Radioprotection, Volume 32, No. 2, Avril-Juin 1997, 197-208

Intercomparison and Validation Exercises in the Southern Urals and the Kazakh Polygon

W. Burkart*, P. Goloshapov**, K. König*, S. Mundigl*, G.N. Romanov***

* Institute for Radiation Hygiene and Department for Radiation Protection of the Federal Office for Radiation Protection, Ingolstädter Landstr. 1, 85764 Oberschleißheim/München, Germany

** Ural Research Institute for Radiation Medicine, Cheliabinsk, Russia

*** Environmental Laboratory Majak (formerly ONIS), Cheliabinsk 65, Russia

(received 22 May 1996, revised 15 December 1996, accepted 10 January 1997)

Abstract:

The military nuclear activities in the former Soviet Union led to unique contamination and resulted in high cumulative exposures. A proper assessment is needed for mitigation and for the further development of radiation protection. Environmental samples from areas affected by large radioactive releases into the Techa river starting in 1948 and by fall-out from the explosion of a tank containing high level waste in 1957, were independently analysed by two Russian groups and by our team in 1992-93. Soil, sediments, milk and fish samples were split into three aliquots and analysed for 90Sr, 137Cs and plutonium. Soil values in areas accessible to the local population were up to 16 kBq kg-1 for 90Sr, up to 26 kBq kg-1 for 137Cs and up to 12 Bq kg-1 for 239Pu, respectively. Milk generally contained low levels ranging from < 1 to 25 Bq kg-1 for 90Sr, 1 to 14 Bq kg-1 for 137Cs and < 0.1 Bq kg-1 for plutonium. Pike from the Techa river, however, showed 15,000 Bq kg-1 90Sr. In 1993, 750 in vivo measurements of 90Sr/90Y were performed in individuals of communities situated downstream of Majak which had incorporated large activities of 90Sr from using the Techa river as drinking water supply. To help validate a large body of Russian measurements, a transportable body counter which measures the scull content of 90Sr/90Y directly from high energy ß's emitted from the front of the head and also indirectly via Bremsstrahlung was developed.

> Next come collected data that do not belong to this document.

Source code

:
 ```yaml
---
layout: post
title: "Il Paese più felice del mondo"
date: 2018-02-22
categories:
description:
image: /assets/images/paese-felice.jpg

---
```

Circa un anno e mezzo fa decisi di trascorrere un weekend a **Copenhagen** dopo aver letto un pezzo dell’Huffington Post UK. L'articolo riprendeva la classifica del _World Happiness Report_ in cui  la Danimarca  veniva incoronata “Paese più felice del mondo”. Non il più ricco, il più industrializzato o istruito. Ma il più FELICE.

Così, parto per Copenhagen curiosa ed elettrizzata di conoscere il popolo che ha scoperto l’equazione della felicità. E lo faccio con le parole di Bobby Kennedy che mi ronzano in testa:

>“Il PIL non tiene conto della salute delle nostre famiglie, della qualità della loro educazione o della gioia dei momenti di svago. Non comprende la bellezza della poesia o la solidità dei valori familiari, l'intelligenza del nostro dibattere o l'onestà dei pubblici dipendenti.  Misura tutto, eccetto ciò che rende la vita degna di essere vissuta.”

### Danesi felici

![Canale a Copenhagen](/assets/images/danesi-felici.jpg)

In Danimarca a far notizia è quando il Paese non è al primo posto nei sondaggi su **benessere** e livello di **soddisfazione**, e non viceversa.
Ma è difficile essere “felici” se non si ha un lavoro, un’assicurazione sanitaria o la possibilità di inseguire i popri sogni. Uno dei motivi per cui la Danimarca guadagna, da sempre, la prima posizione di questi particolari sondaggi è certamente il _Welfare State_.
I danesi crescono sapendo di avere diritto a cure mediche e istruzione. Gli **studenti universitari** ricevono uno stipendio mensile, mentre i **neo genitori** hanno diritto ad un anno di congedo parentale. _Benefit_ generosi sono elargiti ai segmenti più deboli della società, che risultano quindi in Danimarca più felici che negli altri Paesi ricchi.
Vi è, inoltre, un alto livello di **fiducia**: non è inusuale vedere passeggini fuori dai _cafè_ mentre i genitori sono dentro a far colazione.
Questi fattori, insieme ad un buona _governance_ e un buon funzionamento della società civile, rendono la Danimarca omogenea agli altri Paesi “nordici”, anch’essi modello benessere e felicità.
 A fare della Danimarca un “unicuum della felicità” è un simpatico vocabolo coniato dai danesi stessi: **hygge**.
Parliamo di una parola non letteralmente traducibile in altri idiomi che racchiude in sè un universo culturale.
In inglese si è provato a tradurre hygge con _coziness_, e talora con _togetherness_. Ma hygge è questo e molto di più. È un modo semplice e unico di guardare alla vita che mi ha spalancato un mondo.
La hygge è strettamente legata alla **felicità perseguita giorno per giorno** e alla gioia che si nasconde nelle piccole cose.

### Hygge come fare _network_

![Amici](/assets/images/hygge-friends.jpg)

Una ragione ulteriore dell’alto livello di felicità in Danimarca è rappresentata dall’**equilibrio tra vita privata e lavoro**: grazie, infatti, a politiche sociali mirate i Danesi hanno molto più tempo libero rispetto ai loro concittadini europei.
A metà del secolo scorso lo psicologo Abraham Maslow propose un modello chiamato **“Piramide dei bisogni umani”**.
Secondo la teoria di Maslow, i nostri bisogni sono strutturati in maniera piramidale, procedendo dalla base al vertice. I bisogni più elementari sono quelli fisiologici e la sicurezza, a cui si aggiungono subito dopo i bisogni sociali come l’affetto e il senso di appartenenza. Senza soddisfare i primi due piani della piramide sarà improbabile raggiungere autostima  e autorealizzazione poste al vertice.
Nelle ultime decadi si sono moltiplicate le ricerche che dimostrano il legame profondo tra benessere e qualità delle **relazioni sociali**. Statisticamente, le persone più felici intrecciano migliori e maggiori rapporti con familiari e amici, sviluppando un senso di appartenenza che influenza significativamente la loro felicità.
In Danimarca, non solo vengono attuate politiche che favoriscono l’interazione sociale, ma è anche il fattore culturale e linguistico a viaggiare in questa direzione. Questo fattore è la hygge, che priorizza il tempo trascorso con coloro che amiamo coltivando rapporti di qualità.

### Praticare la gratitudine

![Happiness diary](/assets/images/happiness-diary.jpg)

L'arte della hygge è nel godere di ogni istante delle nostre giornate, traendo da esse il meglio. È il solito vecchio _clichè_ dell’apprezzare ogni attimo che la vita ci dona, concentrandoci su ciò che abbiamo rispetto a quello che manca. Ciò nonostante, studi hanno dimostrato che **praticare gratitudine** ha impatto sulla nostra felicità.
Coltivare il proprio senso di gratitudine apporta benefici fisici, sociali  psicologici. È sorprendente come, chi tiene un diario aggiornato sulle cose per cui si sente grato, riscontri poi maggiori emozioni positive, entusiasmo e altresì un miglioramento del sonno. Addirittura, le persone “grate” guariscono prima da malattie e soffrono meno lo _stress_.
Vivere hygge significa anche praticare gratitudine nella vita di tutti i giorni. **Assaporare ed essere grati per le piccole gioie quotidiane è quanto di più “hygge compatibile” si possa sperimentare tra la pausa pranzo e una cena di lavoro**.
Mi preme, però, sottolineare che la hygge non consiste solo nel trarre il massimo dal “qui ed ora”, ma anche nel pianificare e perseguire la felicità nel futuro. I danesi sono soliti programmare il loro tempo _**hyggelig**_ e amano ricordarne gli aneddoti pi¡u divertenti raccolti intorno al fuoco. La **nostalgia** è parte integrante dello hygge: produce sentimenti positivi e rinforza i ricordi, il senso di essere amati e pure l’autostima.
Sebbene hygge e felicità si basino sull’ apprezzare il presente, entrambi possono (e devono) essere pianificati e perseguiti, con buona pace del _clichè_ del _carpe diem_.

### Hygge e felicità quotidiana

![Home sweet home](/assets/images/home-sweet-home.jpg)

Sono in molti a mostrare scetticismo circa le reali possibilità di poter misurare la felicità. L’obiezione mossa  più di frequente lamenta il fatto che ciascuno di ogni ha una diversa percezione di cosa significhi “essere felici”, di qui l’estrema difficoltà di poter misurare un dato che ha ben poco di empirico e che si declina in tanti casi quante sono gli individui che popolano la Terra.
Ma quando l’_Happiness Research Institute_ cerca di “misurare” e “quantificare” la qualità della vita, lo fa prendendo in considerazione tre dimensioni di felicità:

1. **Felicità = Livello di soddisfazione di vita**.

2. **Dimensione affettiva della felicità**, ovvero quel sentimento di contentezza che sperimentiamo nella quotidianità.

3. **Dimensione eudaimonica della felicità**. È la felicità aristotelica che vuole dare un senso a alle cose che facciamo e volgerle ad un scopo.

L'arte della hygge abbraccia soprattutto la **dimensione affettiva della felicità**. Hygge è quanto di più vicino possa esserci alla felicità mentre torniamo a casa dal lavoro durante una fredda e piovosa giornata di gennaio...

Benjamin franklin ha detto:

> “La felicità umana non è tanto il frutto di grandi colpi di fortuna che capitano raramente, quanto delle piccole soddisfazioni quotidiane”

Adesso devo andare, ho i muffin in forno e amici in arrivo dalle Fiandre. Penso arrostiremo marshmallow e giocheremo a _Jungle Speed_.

Although the highest activities (37 kBq) were found in persons having lived at the river Techa during the early releases, considerable 90Sr contamination, often accompanied with elevated 137Cs burdens, were also found in younger persons indicating recent ingestion. Chronic and recent contamination will add to the uncertainties involved in the assessment of bone marrow doses from 90Sr as a crucial element in dose reconstruction for the Techa river cohort. A first visit to the medical school and health institutions in Semipalatinsk and to a village having been heavily contaminated by an atmospheric bomb test at the Polygon yielded sometimes contradictory information but indicated high cumulative exposures in several Kazakh settlements adjacent to the test site.